Full Unicode strings strawman

Shawn Steele Shawn.Steele at microsoft.com
Thu May 19 14:06:44 PDT 2011


There are several sequences in Unicode which are meaningless if you have only one character and not the other.  Eg: any of the variation selectors by themselves are meaningless.  So if you break a modified character from its variation selector you've damaged the string.  That's pretty much identical to splitting a high surrogate from its low surrogate.  

The fallacy that surrogate pairs are somehow more special than other unicode character sequences is a huge problem.  Developers think they've solved "the problem" by detecting surrogate pairs, when in truth they haven't even scratched the surface of "the problem".

In the Unicode community it is well known and understood that there is little, if any, practical advantage to using UTF-32 over UTF-16.  I realize this seems counterintuitive on the surface.

Microsoft is firmly in favor of UTF-16 representation, though, as I stated before, we'd be happy if there were convenience functions, like for entering string literals.  (I can type 10000 and press alt-x in outlook to get 𐀀, which never gets stored as UTF-32, but it sure is convenient).

If there wasn't an existing body of applications using UTF-16 already, I'd be a little more open to changing, though UTF-32 would be inconvenient for us.  Since ES already, effectively, uses UTF-16, changing now just opens a can of incompatibility and special case worms.

Things that UTF-32 works for without special cases:
* Ordinal collation/sorting (eg: non-linguistic (so why is it a string?))

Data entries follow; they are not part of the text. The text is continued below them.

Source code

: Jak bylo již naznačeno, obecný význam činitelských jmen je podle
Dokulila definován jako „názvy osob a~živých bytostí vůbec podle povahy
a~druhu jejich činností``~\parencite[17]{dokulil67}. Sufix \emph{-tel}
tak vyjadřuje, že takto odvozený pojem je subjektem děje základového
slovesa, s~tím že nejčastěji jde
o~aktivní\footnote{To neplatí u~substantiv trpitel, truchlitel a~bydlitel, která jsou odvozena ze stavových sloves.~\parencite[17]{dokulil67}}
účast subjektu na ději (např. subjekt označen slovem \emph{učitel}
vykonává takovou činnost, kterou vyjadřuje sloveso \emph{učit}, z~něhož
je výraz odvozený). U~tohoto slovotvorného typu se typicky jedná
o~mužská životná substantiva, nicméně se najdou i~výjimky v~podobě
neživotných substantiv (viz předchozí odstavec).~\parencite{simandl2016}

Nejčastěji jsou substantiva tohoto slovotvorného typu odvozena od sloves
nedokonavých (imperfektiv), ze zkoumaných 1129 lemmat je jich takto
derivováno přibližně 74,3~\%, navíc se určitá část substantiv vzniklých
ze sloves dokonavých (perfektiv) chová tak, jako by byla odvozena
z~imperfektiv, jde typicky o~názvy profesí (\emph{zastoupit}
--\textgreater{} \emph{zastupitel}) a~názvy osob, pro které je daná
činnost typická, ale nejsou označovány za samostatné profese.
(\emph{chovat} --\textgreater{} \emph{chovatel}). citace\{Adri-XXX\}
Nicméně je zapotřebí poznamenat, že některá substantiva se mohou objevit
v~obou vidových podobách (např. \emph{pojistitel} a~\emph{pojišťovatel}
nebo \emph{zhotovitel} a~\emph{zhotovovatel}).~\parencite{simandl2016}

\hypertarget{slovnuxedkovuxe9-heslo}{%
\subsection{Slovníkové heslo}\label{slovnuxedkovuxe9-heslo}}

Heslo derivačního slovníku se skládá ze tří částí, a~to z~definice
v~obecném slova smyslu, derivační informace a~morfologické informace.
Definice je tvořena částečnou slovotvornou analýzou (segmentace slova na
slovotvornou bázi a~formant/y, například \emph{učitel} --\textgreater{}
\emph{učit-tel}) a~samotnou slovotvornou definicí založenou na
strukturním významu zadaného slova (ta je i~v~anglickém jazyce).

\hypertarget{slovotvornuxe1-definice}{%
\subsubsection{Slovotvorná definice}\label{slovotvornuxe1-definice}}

Things that surrogates don't really add complexity to for UTF-16:
* Linguistic sorting.
   * You want Ä (U+00C4) == Ä  (U+0041, U+0308) anyway, so you have to understand sequences.
   * Or maybe both of them equal to AE (German).
   * Many code points have no weight at all.
   * Compressions (dz) and double compressions (ddz) are far more complex.
   * etc.
* String searching, eg: you can search for A in Ä, but do you really want it to match?  
* SubString.  I found A in Äpfle, but is it really smart to break that into "A" and "̈pfle"? (there's a U+0308 before pfle, which is pretty meaningless and probably doesn't render well in everyone's font.  It makes my " look funny).  Probably this isn't very desirable.
* And that just scratches the surface

Things that don't change with UTF-16:
* People shoving binary data into UTF-16 and pretending it's a string aren't broken (assuming we allow irregular sequences for compatibility).

Things that make UTF-32 complicated:
* We already support UTF-16.  There will be an amazing number of problems around U+D800, U+DC00 ?= U+10000 if they can both be represented differently in the same string.  Some of those will be security problems.

-Shawn

-----Original Message-----
From: es-discuss-bounces at mozilla.org [mailto:es-discuss-bounces at mozilla.org] On Behalf Of Allen Wirfs-Brock
Sent: jueves, mayo 19, 2011 12:19 PM
To: Waldemar Horwat
Cc: es-discuss at mozilla.org
Subject: Re: Full Unicode strings strawman


On May 18, 2011, at 3:46 PM, Waldemar Horwat wrote:

> 
> 
> 2. Widening characters to 21 bits doesn't really help much.  As stated earlier in this thread, you still want to treat clumps of combining characters together with the character to which they combine, worry about various normalized forms, etc.  All of these require the machinery to deal with clumps of code units as though they were single characters/graphemes/etc., and once you have that machinery you can reuse it to support non-BMP characters while keeping string code units 16 bits.


Others have also made this argument, but I don't fine it particularly persuasive.  It seems to be conflating the programming language concept of a "string" with various application specific interpretations of string values and then saying that there is no reason to generalize the ECMAScript string type in one specific way (expanded the allowed code range of individual string elements) because that specific generalization does address certain application specific use cases (combining diacritic marks, grapheme selection, etc.).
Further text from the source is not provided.